3.1. fsync relay-log.info (each transaction is one insert only):
it is much worse (>>) than 3. (~20x worse)

4. fsync master.info + relay-log.info:
16m12.957s

The smaller the transaction the worse the result. For instance, with one statement per transaction:
5. fsync relay-log + master.info + relay-log.info:
90m50.770s

Suggested fix:
== Proposed Solution to Improve Performance

Some thoughts on how to do just one sync (relay-log.info):

1. Flush the relay-log.info after each transaction whenever the
--sync-relay-log is not equal to zero (default value).

2. Flush the master.info and relay-log.bin as is done by the patch http://lists.mysql.com/commits/56245. However, instead of having a --sync-relay-log equals to one as suggested by the patch, we propose to keep this value >>>>>>> 1. Fsyncing the master-log.info and relay-log.bin does not increase resilience and only contributes to a faster recovery after a crash.

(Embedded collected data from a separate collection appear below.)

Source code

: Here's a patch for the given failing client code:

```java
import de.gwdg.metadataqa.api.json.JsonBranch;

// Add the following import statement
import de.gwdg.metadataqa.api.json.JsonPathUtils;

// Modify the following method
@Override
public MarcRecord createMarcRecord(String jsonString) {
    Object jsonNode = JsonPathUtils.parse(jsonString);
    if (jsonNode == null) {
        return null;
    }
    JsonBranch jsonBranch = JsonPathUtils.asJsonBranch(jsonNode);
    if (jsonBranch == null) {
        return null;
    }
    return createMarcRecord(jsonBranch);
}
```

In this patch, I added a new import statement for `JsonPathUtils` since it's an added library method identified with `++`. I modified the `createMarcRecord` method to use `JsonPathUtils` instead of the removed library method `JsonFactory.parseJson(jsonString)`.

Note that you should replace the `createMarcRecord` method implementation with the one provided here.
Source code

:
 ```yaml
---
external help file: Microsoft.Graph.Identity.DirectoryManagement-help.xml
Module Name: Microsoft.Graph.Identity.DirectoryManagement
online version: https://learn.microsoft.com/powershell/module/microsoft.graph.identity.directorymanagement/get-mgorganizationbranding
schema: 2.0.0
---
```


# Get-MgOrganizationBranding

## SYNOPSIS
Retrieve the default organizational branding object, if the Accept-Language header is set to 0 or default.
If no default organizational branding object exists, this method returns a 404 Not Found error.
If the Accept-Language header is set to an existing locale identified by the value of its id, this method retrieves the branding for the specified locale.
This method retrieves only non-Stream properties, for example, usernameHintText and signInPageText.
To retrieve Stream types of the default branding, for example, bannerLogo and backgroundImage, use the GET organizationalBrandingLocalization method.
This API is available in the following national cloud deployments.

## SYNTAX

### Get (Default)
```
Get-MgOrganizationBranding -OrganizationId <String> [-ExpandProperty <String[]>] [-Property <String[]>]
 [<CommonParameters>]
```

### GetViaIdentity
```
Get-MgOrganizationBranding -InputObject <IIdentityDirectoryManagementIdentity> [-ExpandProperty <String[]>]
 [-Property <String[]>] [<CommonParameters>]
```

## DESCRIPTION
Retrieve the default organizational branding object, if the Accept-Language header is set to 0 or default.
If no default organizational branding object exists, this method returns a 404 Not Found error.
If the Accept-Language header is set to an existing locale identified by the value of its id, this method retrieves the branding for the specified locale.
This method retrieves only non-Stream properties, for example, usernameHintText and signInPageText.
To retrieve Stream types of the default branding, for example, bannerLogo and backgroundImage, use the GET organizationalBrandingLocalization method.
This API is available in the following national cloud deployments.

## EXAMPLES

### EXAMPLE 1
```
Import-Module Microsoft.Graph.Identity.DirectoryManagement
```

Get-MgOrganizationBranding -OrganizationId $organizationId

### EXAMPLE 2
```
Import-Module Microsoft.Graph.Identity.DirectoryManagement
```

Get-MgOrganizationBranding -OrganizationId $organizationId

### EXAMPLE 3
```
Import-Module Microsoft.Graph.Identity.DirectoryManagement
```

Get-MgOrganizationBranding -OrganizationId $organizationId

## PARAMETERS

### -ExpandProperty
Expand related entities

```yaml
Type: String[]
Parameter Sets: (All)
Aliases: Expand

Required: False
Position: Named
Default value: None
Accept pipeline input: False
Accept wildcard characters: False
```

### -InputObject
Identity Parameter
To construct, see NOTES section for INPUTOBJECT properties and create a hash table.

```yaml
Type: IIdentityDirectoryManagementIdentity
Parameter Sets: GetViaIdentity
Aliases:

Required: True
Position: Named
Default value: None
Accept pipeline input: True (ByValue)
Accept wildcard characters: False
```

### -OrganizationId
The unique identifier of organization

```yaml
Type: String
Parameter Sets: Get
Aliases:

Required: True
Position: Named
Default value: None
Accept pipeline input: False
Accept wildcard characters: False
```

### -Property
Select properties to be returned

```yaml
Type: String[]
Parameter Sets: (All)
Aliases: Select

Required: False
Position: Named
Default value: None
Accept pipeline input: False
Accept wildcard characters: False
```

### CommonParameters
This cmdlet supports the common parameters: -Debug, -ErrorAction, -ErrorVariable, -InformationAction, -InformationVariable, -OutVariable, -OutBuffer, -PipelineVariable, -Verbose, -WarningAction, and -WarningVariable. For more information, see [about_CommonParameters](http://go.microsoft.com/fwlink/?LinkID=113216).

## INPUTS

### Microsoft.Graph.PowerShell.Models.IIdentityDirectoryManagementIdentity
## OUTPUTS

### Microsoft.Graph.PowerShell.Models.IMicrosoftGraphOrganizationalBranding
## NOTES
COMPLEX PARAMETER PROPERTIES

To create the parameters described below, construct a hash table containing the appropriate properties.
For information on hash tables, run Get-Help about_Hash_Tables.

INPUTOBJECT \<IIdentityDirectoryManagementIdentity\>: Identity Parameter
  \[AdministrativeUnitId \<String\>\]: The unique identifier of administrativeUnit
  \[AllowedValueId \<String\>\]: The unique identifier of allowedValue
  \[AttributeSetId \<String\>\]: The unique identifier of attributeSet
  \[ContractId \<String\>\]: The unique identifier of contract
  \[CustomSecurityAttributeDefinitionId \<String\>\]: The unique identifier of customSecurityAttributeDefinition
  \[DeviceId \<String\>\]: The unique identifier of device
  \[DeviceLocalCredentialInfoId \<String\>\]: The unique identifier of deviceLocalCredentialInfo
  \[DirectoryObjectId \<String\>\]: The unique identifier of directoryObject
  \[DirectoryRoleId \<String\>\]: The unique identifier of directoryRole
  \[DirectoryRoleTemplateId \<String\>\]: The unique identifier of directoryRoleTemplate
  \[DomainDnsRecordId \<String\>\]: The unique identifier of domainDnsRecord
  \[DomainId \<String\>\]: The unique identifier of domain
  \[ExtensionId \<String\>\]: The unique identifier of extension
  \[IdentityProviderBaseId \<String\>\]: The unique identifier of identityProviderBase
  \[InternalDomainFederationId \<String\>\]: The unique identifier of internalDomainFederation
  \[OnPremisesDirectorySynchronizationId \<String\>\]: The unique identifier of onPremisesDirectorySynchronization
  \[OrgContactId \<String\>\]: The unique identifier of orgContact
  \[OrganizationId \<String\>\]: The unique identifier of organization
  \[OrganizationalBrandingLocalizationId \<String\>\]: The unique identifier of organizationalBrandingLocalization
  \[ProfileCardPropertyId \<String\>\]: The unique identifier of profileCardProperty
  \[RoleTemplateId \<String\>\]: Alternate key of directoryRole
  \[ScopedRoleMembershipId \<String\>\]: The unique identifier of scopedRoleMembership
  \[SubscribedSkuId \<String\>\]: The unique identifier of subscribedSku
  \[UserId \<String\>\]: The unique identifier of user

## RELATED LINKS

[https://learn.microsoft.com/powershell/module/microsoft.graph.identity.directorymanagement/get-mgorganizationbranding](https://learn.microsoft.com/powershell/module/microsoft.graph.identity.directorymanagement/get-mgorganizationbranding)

3. If a crash happens look at the relay-log.info to see which transactions need to be retrieved from the master. Note that we cannot relay on the master.info. There are two possible approaches to this third step:

3.1 Forget any relay-log.bin already retrieved and start from the
position given by the relay-log.info.

3.2 Try to see which is the latest relay-log.bin that is not corrupted and update the necessary meta-information.

A patch for items 1, 2 and 3.1 is being developed.

A patch for this bug has been committed. After review, it may
be pushed to the relevant source trees for release in the next
version. You can access the patch from:

  http://lists.mysql.com/commits/57079

2704 Alfranio Correia	2008-10-27
      Introduced a recovery mechanism that throws away relay-log.bin* retrieved
      from a master. See BUG#40337.

A patch for this bug has been committed. After review, it may
be pushed to the relevant source trees for release in the next
version. You can access the patch from:

  http://lists.mysql.com/commits/57080

2705 Alfranio Correia	2008-10-27
      Changed result file for a test case affected by fix proposed for BUG#40337

A patch for this bug has been committed. After review, it may
be pushed to the relevant source trees for release in the next
version. You can access the patch from:

  http://lists.mysql.com/commits/57081

2706 Alfranio Correia	2008-10-27
      Merged patch that was proposed by Sinisa and modified by He Zhenxing to
      fix bugs: BUG#35542 and BUG#31665. This is an update to BUG#40337.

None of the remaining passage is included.